----- SOURCE DATA -----

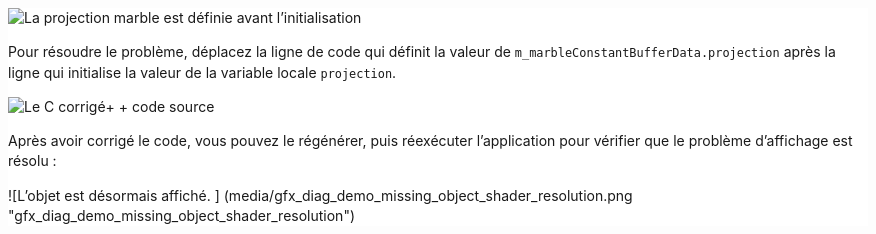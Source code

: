  ![La projection marble est définie avant l’initialisation](media/gfx_diag_demo_missing_object_shader_step_9.png "gfx_diag_demo_missing_object_shader_step_9")  
  
 Pour résoudre le problème, déplacez la ligne de code qui définit la valeur de `m_marbleConstantBufferData.projection` après la ligne qui initialise la valeur de la variable locale `projection`.  
  
 ![Le C corrigé&#43; &#43; code source](media/gfx_diag_demo_missing_object_shader_step_10.png "gfx_diag_demo_missing_object_shader_step_10")  
  
 Après avoir corrigé le code, vous pouvez le régénérer, puis réexécuter l’application pour vérifier que le problème d’affichage est résolu :  
  
 ![L’objet est désormais affiché. ] (media/gfx_diag_demo_missing_object_shader_resolution.png "gfx_diag_demo_missing_object_shader_resolution")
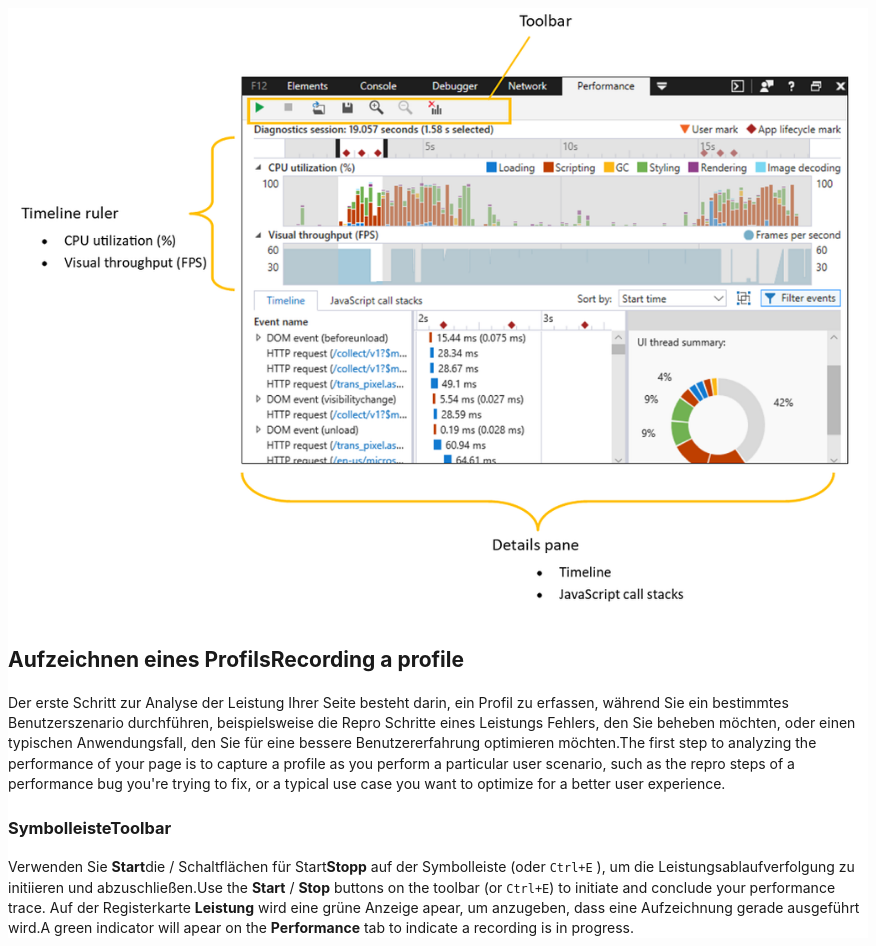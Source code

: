 ![DevTools-Leistungs Leiste](./media/performance.png)

## <span data-ttu-id="60e89-112">Aufzeichnen eines Profils</span><span class="sxs-lookup"><span data-stu-id="60e89-112">Recording a profile</span></span>

<span data-ttu-id="60e89-113">Der erste Schritt zur Analyse der Leistung Ihrer Seite besteht darin, ein Profil zu erfassen, während Sie ein bestimmtes Benutzerszenario durchführen, beispielsweise die Repro Schritte eines Leistungs Fehlers, den Sie beheben möchten, oder einen typischen Anwendungsfall, den Sie für eine bessere Benutzererfahrung optimieren möchten.</span><span class="sxs-lookup"><span data-stu-id="60e89-113">The first step to analyzing the performance of your page is to capture a profile as you perform a particular user scenario, such as the repro steps of a performance bug you're trying to fix, or a typical use case you want to optimize for a better user experience.</span></span> 

### <span data-ttu-id="60e89-114">Symbolleiste</span><span class="sxs-lookup"><span data-stu-id="60e89-114">Toolbar</span></span>

<span data-ttu-id="60e89-115">Verwenden Sie **Start**die  /  Schaltflächen für Start**Stopp** auf der Symbolleiste (oder `Ctrl+E` ), um die Leistungsablaufverfolgung zu initiieren und abzuschließen.</span><span class="sxs-lookup"><span data-stu-id="60e89-115">Use the **Start** / **Stop** buttons on the toolbar (or `Ctrl+E`) to initiate and conclude your performance trace.</span></span> <span data-ttu-id="60e89-116">Auf der Registerkarte **Leistung** wird eine grüne Anzeige apear, um anzugeben, dass eine Aufzeichnung gerade ausgeführt wird.</span><span class="sxs-lookup"><span data-stu-id="60e89-116">A green indicator will apear on the **Performance** tab to indicate a recording is in progress.</span></span> 
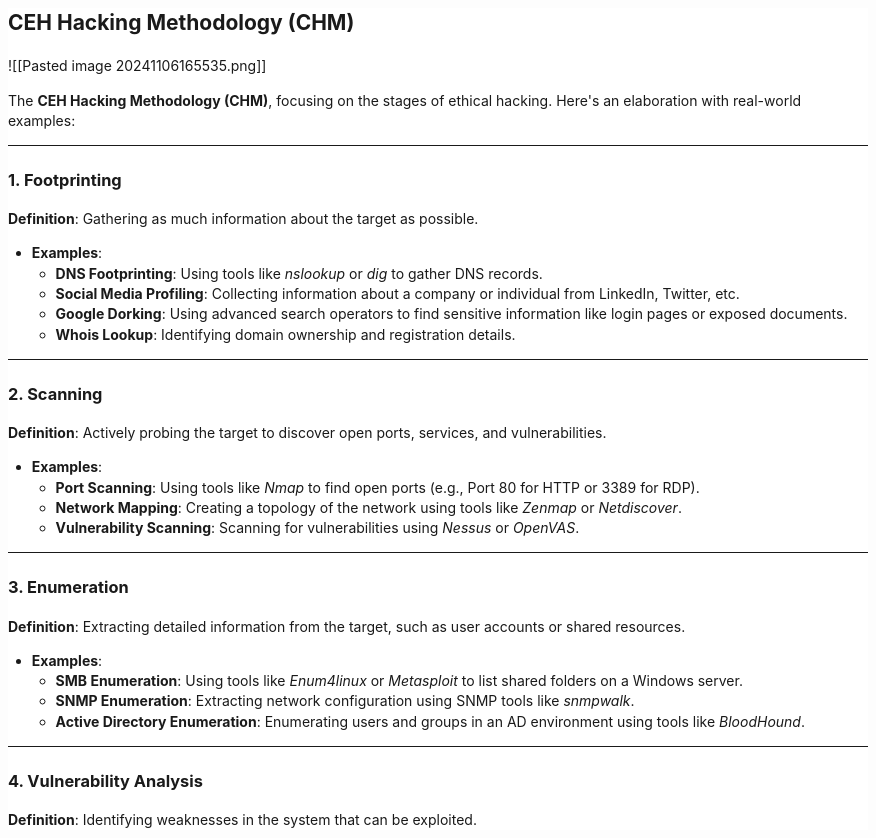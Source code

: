 ## CEH Hacking Methodology (CHM)

![[Pasted image 20241106165535.png]]

The **CEH Hacking Methodology (CHM)**, focusing on the stages of ethical hacking. Here's an elaboration with real-world examples:

---

### 1. **Footprinting**

**Definition**: Gathering as much information about the target as possible.

- **Examples**:
    - **DNS Footprinting**: Using tools like _nslookup_ or _dig_ to gather DNS records.
    - **Social Media Profiling**: Collecting information about a company or individual from LinkedIn, Twitter, etc.
    - **Google Dorking**: Using advanced search operators to find sensitive information like login pages or exposed documents.
    - **Whois Lookup**: Identifying domain ownership and registration details.

---

### 2. **Scanning**

**Definition**: Actively probing the target to discover open ports, services, and vulnerabilities.

- **Examples**:
    - **Port Scanning**: Using tools like _Nmap_ to find open ports (e.g., Port 80 for HTTP or 3389 for RDP).
    - **Network Mapping**: Creating a topology of the network using tools like _Zenmap_ or _Netdiscover_.
    - **Vulnerability Scanning**: Scanning for vulnerabilities using _Nessus_ or _OpenVAS_.

---

### 3. **Enumeration**

**Definition**: Extracting detailed information from the target, such as user accounts or shared resources.

- **Examples**:
    - **SMB Enumeration**: Using tools like _Enum4linux_ or _Metasploit_ to list shared folders on a Windows server.
    - **SNMP Enumeration**: Extracting network configuration using SNMP tools like _snmpwalk_.
    - **Active Directory Enumeration**: Enumerating users and groups in an AD environment using tools like _BloodHound_.

---

### 4. **Vulnerability Analysis**

**Definition**: Identifying weaknesses in the system that can be exploited.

-----

● EXERCISE REQUIREMENTS
Retype the records above exactly, and keep any picture out of what you write.

● RESPONSE BOX
Source code

:  ![La projection marble est définie avant l’initialisation](media/gfx_diag_demo_missing_object_shader_step_9.png "gfx_diag_demo_missing_object_shader_step_9")  
  
 Pour résoudre le problème, déplacez la ligne de code qui définit la valeur de `m_marbleConstantBufferData.projection` après la ligne qui initialise la valeur de la variable locale `projection`.  
  
 ![Le C corrigé&#43; &#43; code source](media/gfx_diag_demo_missing_object_shader_step_10.png "gfx_diag_demo_missing_object_shader_step_10")  
  
 Après avoir corrigé le code, vous pouvez le régénérer, puis réexécuter l’application pour vérifier que le problème d’affichage est résolu :  
  
 ![L’objet est désormais affiché. ] (media/gfx_diag_demo_missing_object_shader_resolution.png "gfx_diag_demo_missing_object_shader_resolution")
Source code

: ![DevTools-Leistungs Leiste](./media/performance.png)

## <span data-ttu-id="60e89-112">Aufzeichnen eines Profils</span><span class="sxs-lookup"><span data-stu-id="60e89-112">Recording a profile</span></span>

<span data-ttu-id="60e89-113">Der erste Schritt zur Analyse der Leistung Ihrer Seite besteht darin, ein Profil zu erfassen, während Sie ein bestimmtes Benutzerszenario durchführen, beispielsweise die Repro Schritte eines Leistungs Fehlers, den Sie beheben möchten, oder einen typischen Anwendungsfall, den Sie für eine bessere Benutzererfahrung optimieren möchten.</span><span class="sxs-lookup"><span data-stu-id="60e89-113">The first step to analyzing the performance of your page is to capture a profile as you perform a particular user scenario, such as the repro steps of a performance bug you're trying to fix, or a typical use case you want to optimize for a better user experience.</span></span> 

### <span data-ttu-id="60e89-114">Symbolleiste</span><span class="sxs-lookup"><span data-stu-id="60e89-114">Toolbar</span></span>

<span data-ttu-id="60e89-115">Verwenden Sie **Start**die  /  Schaltflächen für Start**Stopp** auf der Symbolleiste (oder `Ctrl+E` ), um die Leistungsablaufverfolgung zu initiieren und abzuschließen.</span><span class="sxs-lookup"><span data-stu-id="60e89-115">Use the **Start** / **Stop** buttons on the toolbar (or `Ctrl+E`) to initiate and conclude your performance trace.</span></span> <span data-ttu-id="60e89-116">Auf der Registerkarte **Leistung** wird eine grüne Anzeige apear, um anzugeben, dass eine Aufzeichnung gerade ausgeführt wird.</span><span class="sxs-lookup"><span data-stu-id="60e89-116">A green indicator will apear on the **Performance** tab to indicate a recording is in progress.</span></span> 
Source code

: ## CEH Hacking Methodology (CHM)

![[Pasted image 20241106165535.png]]

The **CEH Hacking Methodology (CHM)**, focusing on the stages of ethical hacking. Here's an elaboration with real-world examples:

---

### 1. **Footprinting**

**Definition**: Gathering as much information about the target as possible.

- **Examples**:
    - **DNS Footprinting**: Using tools like _nslookup_ or _dig_ to gather DNS records.
    - **Social Media Profiling**: Collecting information about a company or individual from LinkedIn, Twitter, etc.
    - **Google Dorking**: Using advanced search operators to find sensitive information like login pages or exposed documents.
    - **Whois Lookup**: Identifying domain ownership and registration details.

---

### 2. **Scanning**

**Definition**: Actively probing the target to discover open ports, services, and vulnerabilities.

- **Examples**:
    - **Port Scanning**: Using tools like _Nmap_ to find open ports (e.g., Port 80 for HTTP or 3389 for RDP).
    - **Network Mapping**: Creating a topology of the network using tools like _Zenmap_ or _Netdiscover_.
    - **Vulnerability Scanning**: Scanning for vulnerabilities using _Nessus_ or _OpenVAS_.

---

### 3. **Enumeration**

**Definition**: Extracting detailed information from the target, such as user accounts or shared resources.

- **Examples**:
    - **SMB Enumeration**: Using tools like _Enum4linux_ or _Metasploit_ to list shared folders on a Windows server.
    - **SNMP Enumeration**: Extracting network configuration using SNMP tools like _snmpwalk_.
    - **Active Directory Enumeration**: Enumerating users and groups in an AD environment using tools like _BloodHound_.

---

### 4. **Vulnerability Analysis**

**Definition**: Identifying weaknesses in the system that can be exploited.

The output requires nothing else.